> [TASK TO COMPLETE] Go through the records and copy each line where the word "documentclass" occurs.

> [SUPPLIED RECORDS]
◆ ◆ ◆ ◆

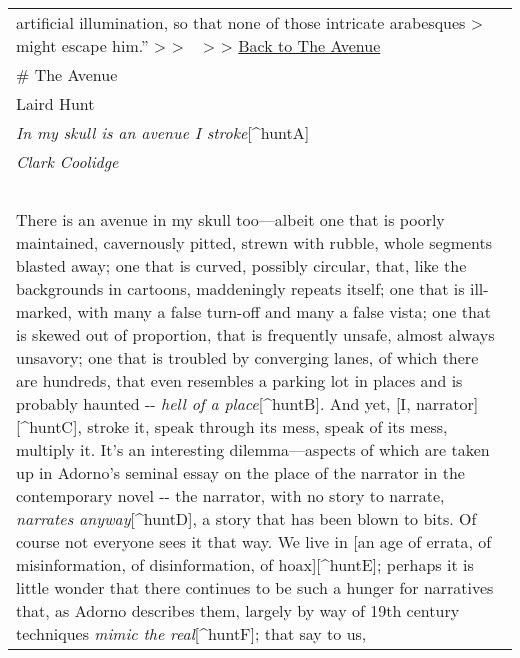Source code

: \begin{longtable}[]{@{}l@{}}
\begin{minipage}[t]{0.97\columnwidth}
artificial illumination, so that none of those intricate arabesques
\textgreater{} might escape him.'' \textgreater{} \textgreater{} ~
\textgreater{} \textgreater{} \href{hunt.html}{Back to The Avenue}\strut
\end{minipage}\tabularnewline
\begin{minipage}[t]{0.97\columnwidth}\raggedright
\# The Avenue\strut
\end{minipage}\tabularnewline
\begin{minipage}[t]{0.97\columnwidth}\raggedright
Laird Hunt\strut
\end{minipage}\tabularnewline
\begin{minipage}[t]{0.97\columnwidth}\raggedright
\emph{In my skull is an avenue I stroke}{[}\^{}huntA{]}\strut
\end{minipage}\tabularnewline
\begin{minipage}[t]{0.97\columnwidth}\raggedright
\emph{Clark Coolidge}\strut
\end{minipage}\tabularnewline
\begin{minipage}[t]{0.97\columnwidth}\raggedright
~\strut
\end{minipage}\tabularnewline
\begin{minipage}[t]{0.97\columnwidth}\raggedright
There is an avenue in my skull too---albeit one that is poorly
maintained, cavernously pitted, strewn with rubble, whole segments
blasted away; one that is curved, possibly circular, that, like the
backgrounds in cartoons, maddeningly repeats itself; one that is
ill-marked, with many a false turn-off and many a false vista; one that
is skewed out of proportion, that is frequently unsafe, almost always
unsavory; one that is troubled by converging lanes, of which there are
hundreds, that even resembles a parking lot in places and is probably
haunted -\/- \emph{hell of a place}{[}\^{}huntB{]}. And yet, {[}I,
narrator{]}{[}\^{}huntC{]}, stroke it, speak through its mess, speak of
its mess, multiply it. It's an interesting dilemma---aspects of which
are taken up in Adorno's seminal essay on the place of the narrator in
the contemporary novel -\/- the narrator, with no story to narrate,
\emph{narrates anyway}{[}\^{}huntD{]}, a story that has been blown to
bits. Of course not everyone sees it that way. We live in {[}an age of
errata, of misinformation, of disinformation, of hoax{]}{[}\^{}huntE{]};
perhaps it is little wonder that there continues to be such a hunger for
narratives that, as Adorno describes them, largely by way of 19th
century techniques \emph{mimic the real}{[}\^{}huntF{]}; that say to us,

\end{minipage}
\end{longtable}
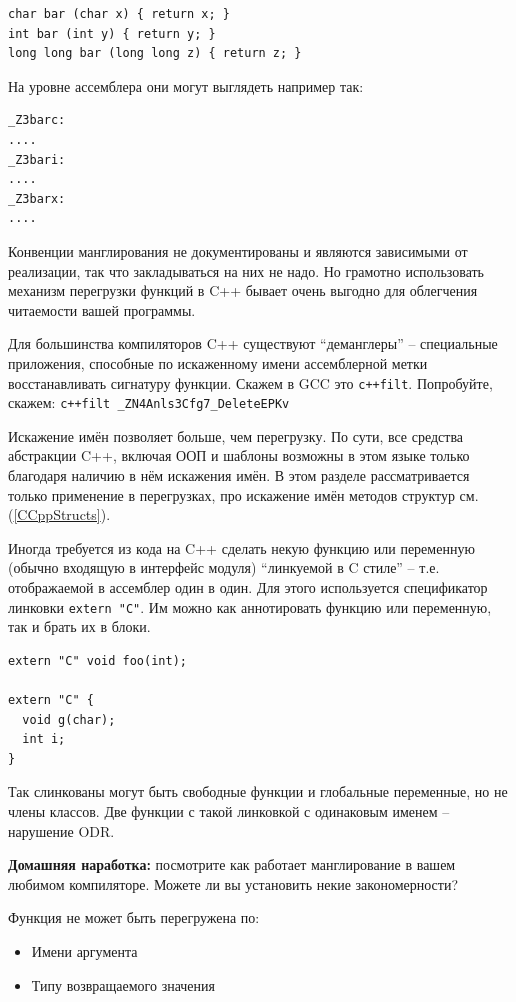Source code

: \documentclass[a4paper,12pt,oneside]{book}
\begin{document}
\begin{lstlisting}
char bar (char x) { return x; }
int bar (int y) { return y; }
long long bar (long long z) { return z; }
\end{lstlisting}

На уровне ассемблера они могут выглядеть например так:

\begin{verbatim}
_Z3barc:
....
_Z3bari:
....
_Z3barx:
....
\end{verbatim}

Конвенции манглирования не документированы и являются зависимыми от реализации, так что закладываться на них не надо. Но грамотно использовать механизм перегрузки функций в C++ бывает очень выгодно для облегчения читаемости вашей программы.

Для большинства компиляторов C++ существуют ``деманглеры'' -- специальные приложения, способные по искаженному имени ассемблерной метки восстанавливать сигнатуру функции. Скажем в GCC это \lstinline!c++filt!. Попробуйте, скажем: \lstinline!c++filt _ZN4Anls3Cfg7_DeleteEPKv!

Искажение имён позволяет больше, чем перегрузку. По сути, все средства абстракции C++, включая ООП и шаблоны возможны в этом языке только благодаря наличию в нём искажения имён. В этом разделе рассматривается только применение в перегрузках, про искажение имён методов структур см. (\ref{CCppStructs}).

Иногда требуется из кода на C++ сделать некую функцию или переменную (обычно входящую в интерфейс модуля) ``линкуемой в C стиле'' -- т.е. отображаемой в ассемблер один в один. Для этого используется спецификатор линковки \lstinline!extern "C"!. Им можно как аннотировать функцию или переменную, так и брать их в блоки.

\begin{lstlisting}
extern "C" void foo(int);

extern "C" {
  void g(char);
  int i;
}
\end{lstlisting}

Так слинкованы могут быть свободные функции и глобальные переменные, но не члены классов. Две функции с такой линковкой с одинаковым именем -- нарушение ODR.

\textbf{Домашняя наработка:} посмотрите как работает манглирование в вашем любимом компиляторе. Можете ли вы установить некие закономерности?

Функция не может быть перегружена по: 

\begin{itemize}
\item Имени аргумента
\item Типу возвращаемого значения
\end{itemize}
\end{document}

◆ ◆ ◆ ◆

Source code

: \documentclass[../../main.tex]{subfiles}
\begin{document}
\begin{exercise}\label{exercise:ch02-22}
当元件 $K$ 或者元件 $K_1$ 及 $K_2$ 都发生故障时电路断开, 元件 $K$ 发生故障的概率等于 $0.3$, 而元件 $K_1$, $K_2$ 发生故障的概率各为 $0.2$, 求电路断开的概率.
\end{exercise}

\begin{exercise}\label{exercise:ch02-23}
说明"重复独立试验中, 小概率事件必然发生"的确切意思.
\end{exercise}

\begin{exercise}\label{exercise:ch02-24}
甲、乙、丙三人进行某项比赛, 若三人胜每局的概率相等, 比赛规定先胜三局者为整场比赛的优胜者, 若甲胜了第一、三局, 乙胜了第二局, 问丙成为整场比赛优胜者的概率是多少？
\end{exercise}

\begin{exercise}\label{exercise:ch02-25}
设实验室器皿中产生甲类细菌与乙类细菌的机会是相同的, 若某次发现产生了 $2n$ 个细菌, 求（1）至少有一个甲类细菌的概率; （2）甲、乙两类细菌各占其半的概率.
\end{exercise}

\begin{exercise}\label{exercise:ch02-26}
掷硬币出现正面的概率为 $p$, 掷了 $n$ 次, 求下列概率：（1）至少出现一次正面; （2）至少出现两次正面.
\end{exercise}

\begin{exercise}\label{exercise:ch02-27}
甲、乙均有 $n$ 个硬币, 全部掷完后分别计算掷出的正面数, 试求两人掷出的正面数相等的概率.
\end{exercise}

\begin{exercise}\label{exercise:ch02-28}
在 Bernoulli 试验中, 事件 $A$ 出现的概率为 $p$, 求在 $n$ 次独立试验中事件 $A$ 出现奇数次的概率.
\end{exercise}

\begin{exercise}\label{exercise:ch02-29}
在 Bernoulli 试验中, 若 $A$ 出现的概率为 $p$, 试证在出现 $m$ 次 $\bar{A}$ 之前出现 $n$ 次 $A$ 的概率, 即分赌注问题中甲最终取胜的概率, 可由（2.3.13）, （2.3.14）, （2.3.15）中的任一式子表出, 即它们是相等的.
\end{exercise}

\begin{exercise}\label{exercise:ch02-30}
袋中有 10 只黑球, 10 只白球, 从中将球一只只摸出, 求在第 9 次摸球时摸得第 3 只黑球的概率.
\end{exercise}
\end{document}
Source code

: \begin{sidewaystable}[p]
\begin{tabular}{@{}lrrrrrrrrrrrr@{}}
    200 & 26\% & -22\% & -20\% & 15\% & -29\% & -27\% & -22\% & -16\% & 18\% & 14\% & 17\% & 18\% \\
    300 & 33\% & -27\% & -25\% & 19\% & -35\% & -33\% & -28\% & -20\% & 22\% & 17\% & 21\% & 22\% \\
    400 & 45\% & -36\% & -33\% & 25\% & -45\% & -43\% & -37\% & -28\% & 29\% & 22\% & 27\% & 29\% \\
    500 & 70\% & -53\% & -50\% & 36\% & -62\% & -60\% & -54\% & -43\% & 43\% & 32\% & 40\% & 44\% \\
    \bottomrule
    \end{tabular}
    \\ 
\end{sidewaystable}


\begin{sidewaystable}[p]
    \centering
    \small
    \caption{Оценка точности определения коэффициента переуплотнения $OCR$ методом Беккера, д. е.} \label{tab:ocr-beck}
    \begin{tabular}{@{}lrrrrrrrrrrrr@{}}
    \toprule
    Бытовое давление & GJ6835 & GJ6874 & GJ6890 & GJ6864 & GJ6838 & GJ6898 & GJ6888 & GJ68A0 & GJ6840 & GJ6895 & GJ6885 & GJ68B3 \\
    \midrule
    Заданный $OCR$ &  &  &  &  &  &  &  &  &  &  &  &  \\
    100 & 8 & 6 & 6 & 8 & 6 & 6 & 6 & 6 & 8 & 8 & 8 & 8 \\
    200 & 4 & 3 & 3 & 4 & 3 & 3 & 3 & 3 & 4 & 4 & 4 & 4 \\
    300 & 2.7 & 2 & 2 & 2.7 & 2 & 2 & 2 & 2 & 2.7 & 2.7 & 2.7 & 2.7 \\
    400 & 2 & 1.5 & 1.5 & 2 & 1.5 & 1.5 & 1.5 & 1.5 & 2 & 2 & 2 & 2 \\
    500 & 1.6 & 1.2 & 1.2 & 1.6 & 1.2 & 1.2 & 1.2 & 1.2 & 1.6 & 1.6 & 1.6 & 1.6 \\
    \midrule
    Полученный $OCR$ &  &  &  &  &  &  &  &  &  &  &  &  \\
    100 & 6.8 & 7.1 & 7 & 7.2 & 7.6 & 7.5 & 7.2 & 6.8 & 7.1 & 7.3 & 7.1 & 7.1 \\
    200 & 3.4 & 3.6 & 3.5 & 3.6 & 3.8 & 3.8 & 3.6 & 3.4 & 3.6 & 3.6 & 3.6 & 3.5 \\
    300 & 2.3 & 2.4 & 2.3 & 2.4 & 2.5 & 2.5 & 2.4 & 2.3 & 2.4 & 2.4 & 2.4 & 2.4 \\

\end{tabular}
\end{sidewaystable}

◆ ◆ ◆ ◆

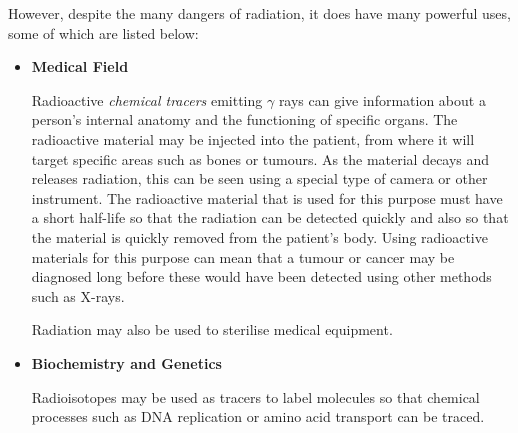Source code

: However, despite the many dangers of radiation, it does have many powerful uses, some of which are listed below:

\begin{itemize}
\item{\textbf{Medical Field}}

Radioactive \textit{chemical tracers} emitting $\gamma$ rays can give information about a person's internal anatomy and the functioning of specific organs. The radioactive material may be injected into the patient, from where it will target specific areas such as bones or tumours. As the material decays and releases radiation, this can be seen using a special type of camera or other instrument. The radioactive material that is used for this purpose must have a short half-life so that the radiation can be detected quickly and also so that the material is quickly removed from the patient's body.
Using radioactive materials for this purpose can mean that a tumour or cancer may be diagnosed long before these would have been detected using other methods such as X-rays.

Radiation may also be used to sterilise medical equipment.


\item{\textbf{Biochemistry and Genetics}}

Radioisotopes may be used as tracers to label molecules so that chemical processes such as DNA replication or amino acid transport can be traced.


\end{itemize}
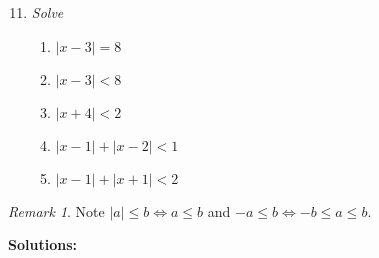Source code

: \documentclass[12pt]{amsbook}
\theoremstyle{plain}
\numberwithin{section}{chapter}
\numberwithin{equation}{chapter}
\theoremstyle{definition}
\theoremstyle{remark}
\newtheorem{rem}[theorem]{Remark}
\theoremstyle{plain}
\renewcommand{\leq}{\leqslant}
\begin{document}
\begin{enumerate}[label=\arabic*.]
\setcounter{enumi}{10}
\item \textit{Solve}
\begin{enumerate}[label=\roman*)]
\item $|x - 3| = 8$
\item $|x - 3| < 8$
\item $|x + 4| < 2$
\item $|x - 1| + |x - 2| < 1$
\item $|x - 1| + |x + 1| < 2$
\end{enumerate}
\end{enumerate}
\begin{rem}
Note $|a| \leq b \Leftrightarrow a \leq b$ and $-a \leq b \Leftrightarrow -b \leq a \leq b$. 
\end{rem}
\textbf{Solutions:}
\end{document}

◆ ◆ ◆ ◆

> [ANSWER BOX]
: \documentclass[a4paper,12pt,oneside]{book}
: \documentclass[../../main.tex]{subfiles}
: \documentclass[12pt]{amsbook}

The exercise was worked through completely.